Bastian berbicara soal kolaborasi riset dan kemitraan inovatif. Tapi tak satu pun dari itu dijelaskan dengan roadmap, apalagi kepastian anggaran. Seolah kampus swasta hanya dijadikan panggung retorika untuk membangun citra empati politisi.
Sementara itu, Rektor UTB Achmad Moelyono mencoba tetap optimis.
“Kami menyambut baik perhatian senator. Ini bisa jadi awal penguatan PTS,” ujarnya.
Namun diam-diam, banyak kalangan kampus menyimpan skeptisisme. Sebab ini bukan kali pertama pejabat datang, berjanji, lalu pergi tanpa bekas. Kampus swasta di Lampung terlalu sering diperlakukan sebagai pelengkap statistik pendidikan, bukan subjek pembangunan.
Topan Indra Karsa, dosen Fakultas Hukum UTB, menilai kunjungan seperti ini tidak boleh berhenti pada pencitraan.
“Kalau tak membawa intervensi konkret untuk nasib PTS, kunjungan ini hanya akan jadi sesi foto dan liputan media belaka,” ujarnya tegas.

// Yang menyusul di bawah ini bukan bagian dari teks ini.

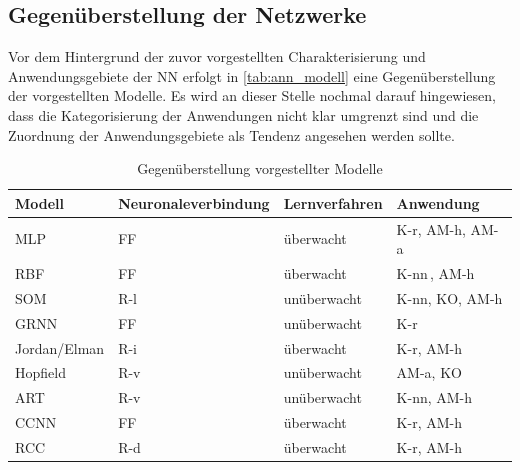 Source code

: \subsection{Gegenüberstellung der Netzwerke}

Vor dem Hintergrund der zuvor vorgestellten Charakterisierung und Anwendungsgebiete der NN erfolgt in \autoref{tab:ann_modell} eine Gegenüberstellung der vorgestellten Modelle. Es wird an dieser Stelle nochmal darauf hingewiesen, dass die Kategorisierung der Anwendungen nicht klar umgrenzt sind und die Zuordnung der Anwendungsgebiete als Tendenz angesehen werden sollte.

\begin{table}[h]
\caption{Gegenüberstellung vorgestellter Modelle}
\label{tab:ann_modell}
\begin{tabularx}{\textwidth}{llZZ}
\toprule
Modell          &  Neuronaleverbindung   & Lernverfahren          & Anwendung           \\
\midrule
MLP             & FF        & überwacht         & K-r, AM-h, AM-a                       \\
RBF             & FF        & überwacht         & K-nn\,\protect\footnotemark{}, AM-h   \\
SOM             & R-l       & unüberwacht       & K-nn, KO, AM-h                        \\
GRNN            & FF        & unüberwacht       & K-r                                   \\
Jordan/Elman    & R-i       & überwacht         & K-r, AM-h                             \\
Hopfield        & R-v       & unüberwacht       & AM-a, KO                              \\
ART             & R-v       & unüberwacht       & K-nn, AM-h                            \\
CCNN            & FF        & überwacht         & K-r, AM-h                             \\
RCC             & R-d       & überwacht         & K-r, AM-h                             \\


\bottomrule
\end{tabularx}
\end{table}
\addtocounter{footnote}{-1}     %
\addtocounter{Hfootnote}{-1}    %
\wrapfigfoot{}


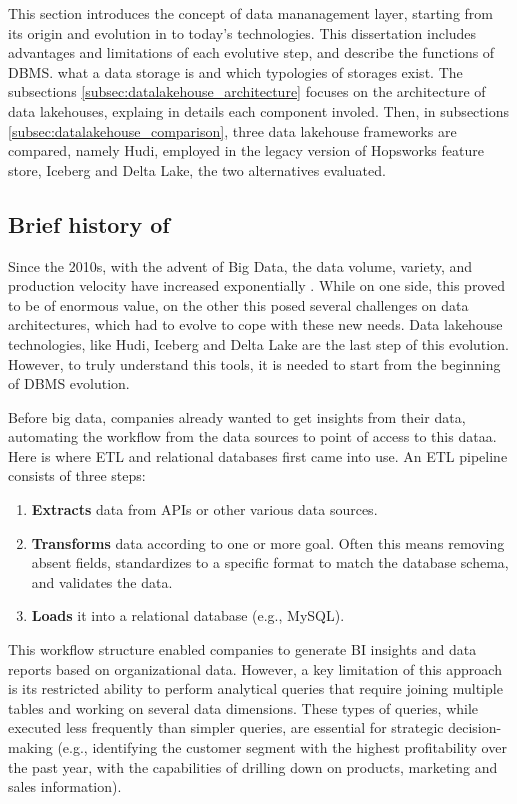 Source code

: This section introduces the concept of data mananagement layer, starting from its origin and evolution in to today's technologies. This dissertation includes advantages and limitations of each evolutive step, and describe the functions of \gls{DBMS}. what a data storage is and which typologies of storages exist. The subsections \ref{subsec:datalakehouse_architecture} focuses on the architecture of data lakehouses, explaing in details each component involed. Then, in subsections \ref{subsec:datalakehouse_comparison}, three data lakehouse frameworks are compared, namely Hudi, employed in the legacy version of Hopsworks feature store, Iceberg and Delta Lake, the two alternatives evaluated.

\subsection{Brief history of }
\label{subsec:history_DBMS}
Since the 2010s, with the advent of Big Data, the data volume, variety, and production velocity have increased exponentially \cite{ederUnstructuredData802008, penceWhatBigData2014}. While on one side, this proved to be of enormous value, on the other this posed several challenges \cite{demchenkoAddressingBigData2012} on data architectures, which had to evolve to cope with these new needs. Data lakehouse technologies, like Hudi, Iceberg and Delta Lake \cite{rajaperumalUberEngineeringIncremental2017,IcebergExamples2024,armbrustDeltaLakeHighperformance2020} are the last step of this evolution. However, to truly understand this tools, it is needed to start from the beginning of \gls{DBMS} evolution.

\smallskip

Before big data, companies already wanted to get insights from their data, automating the workflow from the data sources to point of access to this dataa. Here is where \gls{ETL} and relational databases first came into use. An \gls{ETL} pipeline consists of three steps:
\begin{enumerate}
    \item \textbf{Extracts} data from \glspl{API} or other various data sources.
    \item \textbf{Transforms} data according to one or more goal. Often this means removing absent fields, standardizes to a specific format to match the database schema, and validates the data.
    \item \textbf{Loads} it into a relational database (e.g., MySQL).
\end{enumerate}
This workflow structure enabled companies to generate \gls{BI} insights and data reports based on organizational data. However, a key limitation of this approach is its restricted ability to perform analytical queries that require joining multiple tables and working on several data dimensions. These types of queries, while executed less frequently than simpler queries, are essential for strategic decision-making (e.g., identifying the customer segment with the highest profitability over the past year, with the capabilities of drilling down on products, marketing and sales information).

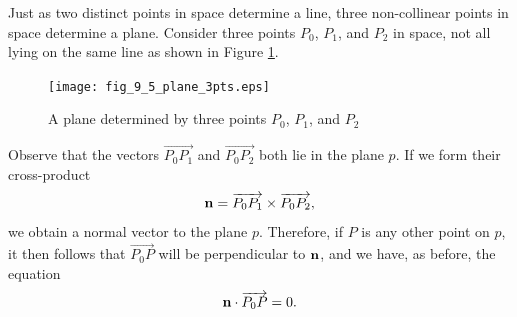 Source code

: Just as two distinct points in space determine a line, three
non-collinear points in space determine a plane.  
Consider three points $P_0$, $P_1$, and $P_2$ in space, not all lying
on the same line as shown in Figure \ref{F:9.5.Plane}.
\begin{figure}[ht]
\begin{center}
\texttt{[image: fig\_9\_5\_plane\_3pts.eps]}
\end{center}
\caption{A plane determined by three points $P_0$, $P_1$, and $P_2$}
\label{F:9.5.Plane}
\end{figure}

Observe that the vectors $\overrightarrow{P_0P_1}$ and
$\overrightarrow{P_0P_2}$ both lie in the plane $p$.  
If we form their cross-product
$$\mathbf{n} = \overrightarrow{P_0P_1} \times \overrightarrow{P_0P_2},$$
we obtain a normal vector to the plane $p$.  
Therefore, if $P$ is any other point on  $p$, it then follows that
$\overrightarrow{P_0P}$ will be perpendicular to $\mathbf{n}$, and we have,
as before, the equation
\begin{equation} \label{eq:9.5.plane_vect}
\mathbf{n} \cdot \overrightarrow{P_0P} = 0.
\end{equation}

%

Realitanya, regulasi pendidikan tinggi masih berat sebelah. PTS dituntut mengejar akreditasi, mutu, dan inovasi, tapi negara tak memberi landasan pendanaan dan afirmasi yang setara dengan kampus negeri. DPD RI pun sejauh ini belum terbukti efektif mendorong agenda afirmatif untuk kampus swasta di daerah.
Lalu untuk siapa sebenarnya kunjungan ini? Untuk memperbaiki pendidikan, atau membangun pencitraan menjelang tahun politik?
Tanpa transparansi, tanpa evaluasi, dan tanpa komitmen kebijakan yang konkret, safari senator ini hanya akan menambah panjang daftar basa-basi politik yang mampir ke ruang akademik.
Dan sekali lagi, pendidikan swasta tetap menunggu dalam sunyi.